Viola continues by explaining Joseph’s righteousness like this, “I’m sure Joseph’s blood boiled when he heard that the woman who was betrothed to him in marriage was pregnant . . . and not by him. But because he was a righteous man, he showed mercy. He treated her as if he were in her own shoes and was guilty of what he had assumed she did.” Um, yeah. How many of us would’ve done what Joseph did? How many of us would stand beside someone who was in Mary’s shoes? Think about it really hard. Would you? Would I? Could we do it without patting ourselves on our backs or privately commenting that we are just doing it because that’s what a good Christian would do? Can we live as Viola describes Joseph? He writes “It is to react like Jesus, living void of self-righteousness.” This is the part of this meditation I loved. Viola reminds us to be vigilant in our dealings with others, because our own character is really what God is testing and proving. This holiday season can I behave this way? Can I live void of self-righteousness?

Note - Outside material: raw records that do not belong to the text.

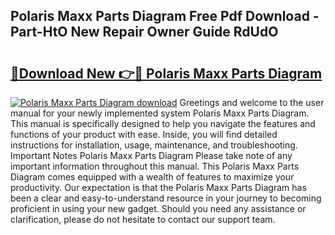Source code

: ## Polaris Maxx Parts Diagram Free Pdf Download - Part-HtO New Repair Owner Guide RdUdO

# <h2><a href="http://dfkv8w.blite.top/?on=Polaris+Maxx+Parts+Diagram">🔗Download New 👉🔴 Polaris Maxx Parts Diagram</a></h2>

[![Polaris Maxx Parts Diagram download](https://i.imgur.com/lujVjoI.png)](http://dfkv8w.blite.top/?on=Polaris+Maxx+Parts+Diagram)
Greetings and welcome to the user manual for your newly implemented system Polaris Maxx Parts Diagram. This manual is specifically designed to help you navigate the features and functions of your product with ease. Inside, you will find detailed instructions for installation, usage, maintenance, and troubleshooting. Important Notes Polaris Maxx Parts Diagram Please take note of any important information throughout this manual. This Polaris Maxx Parts Diagram comes equipped with a wealth of features to maximize your productivity. Our expectation is that the Polaris Maxx Parts Diagram has been a clear and easy-to-understand resource in your journey to becoming proficient in using your new gadget. Should you need any assistance or clarification, please do not hesitate to contact our support team.
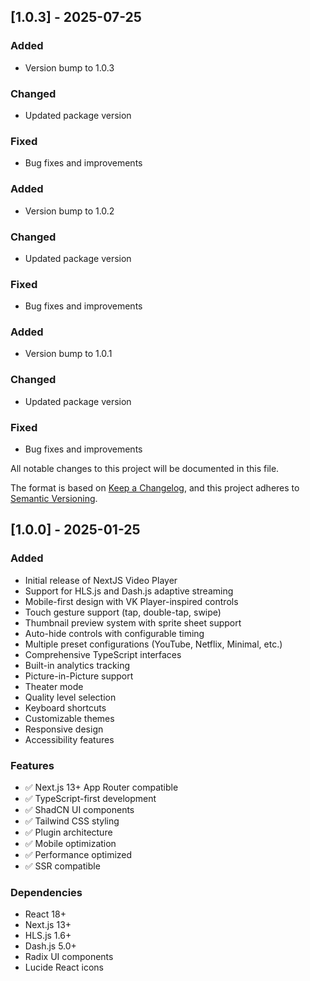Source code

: ## [1.0.3] - 2025-07-25

### Added
- Version bump to 1.0.3

### Changed
- Updated package version

### Fixed
- Bug fixes and improvements



### Added
- Version bump to 1.0.2

### Changed
- Updated package version

### Fixed
- Bug fixes and improvements



### Added
- Version bump to 1.0.1

### Changed
- Updated package version

### Fixed
- Bug fixes and improvements



All notable changes to this project will be documented in this file.

The format is based on [Keep a Changelog](https://keepachangelog.com/en/1.0.0/),
and this project adheres to [Semantic Versioning](https://semver.org/spec/v2.0.0.html).

## [1.0.0] - 2025-01-25

### Added
- Initial release of NextJS Video Player
- Support for HLS.js and Dash.js adaptive streaming
- Mobile-first design with VK Player-inspired controls
- Touch gesture support (tap, double-tap, swipe)
- Thumbnail preview system with sprite sheet support
- Auto-hide controls with configurable timing
- Multiple preset configurations (YouTube, Netflix, Minimal, etc.)
- Comprehensive TypeScript interfaces
- Built-in analytics tracking
- Picture-in-Picture support
- Theater mode
- Quality level selection
- Keyboard shortcuts
- Customizable themes
- Responsive design
- Accessibility features

### Features
- ✅ Next.js 13+ App Router compatible
- ✅ TypeScript-first development
- ✅ ShadCN UI components
- ✅ Tailwind CSS styling
- ✅ Plugin architecture
- ✅ Mobile optimization
- ✅ Performance optimized
- ✅ SSR compatible

### Dependencies
- React 18+
- Next.js 13+
- HLS.js 1.6+
- Dash.js 5.0+
- Radix UI components
- Lucide React icons
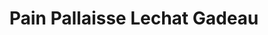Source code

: ---
title: "Pain Pallaisse Lechat Gadeau"
url: /limoges/pain-pallaisse-lechat-gadeau/
shop: boulangerie
---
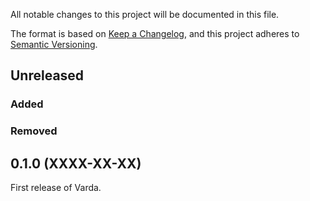 All notable changes to this project will be documented in this file.

The format is based on [Keep a Changelog](https://keepachangelog.com/),
and this project adheres to [Semantic Versioning](https://semver.org/).

## Unreleased

### Added
### Removed

## 0.1.0 (XXXX-XX-XX)

First release of Varda.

I initiated my hookah today. I used molasses tobacco, and spent about half an hour listening to Christmas music, contemplating life, and smoking shisha. I love being Greek, and I need to go to Greece sometime in order to experience where I come from. THe only drawback to going there is that I’m afraid I won’t want to come back!
I took the dogs for about a two-mile walk this morning, and when I got home I realized the reason I love breaks and summer is the ability to live slowly. I got up at 7:30 AM. walked the dogs around 8 AM, and made breakfast around 9 AM. This is the way my life is supposed to go. Slow, easy mornings. Now it’s noon and I have already exercised, made food from scratch, done laundry, relaxed, socialized via Twitter and Facebook, and written more than I have on any day since school started. Come to me summer, and don’t fail me Winter Break! On break, it’s all about the victuals.
Delicious vegan Egg Nog Waffles (substitute ground flax seed and water for the eggs) I made for breakfast! Yummy.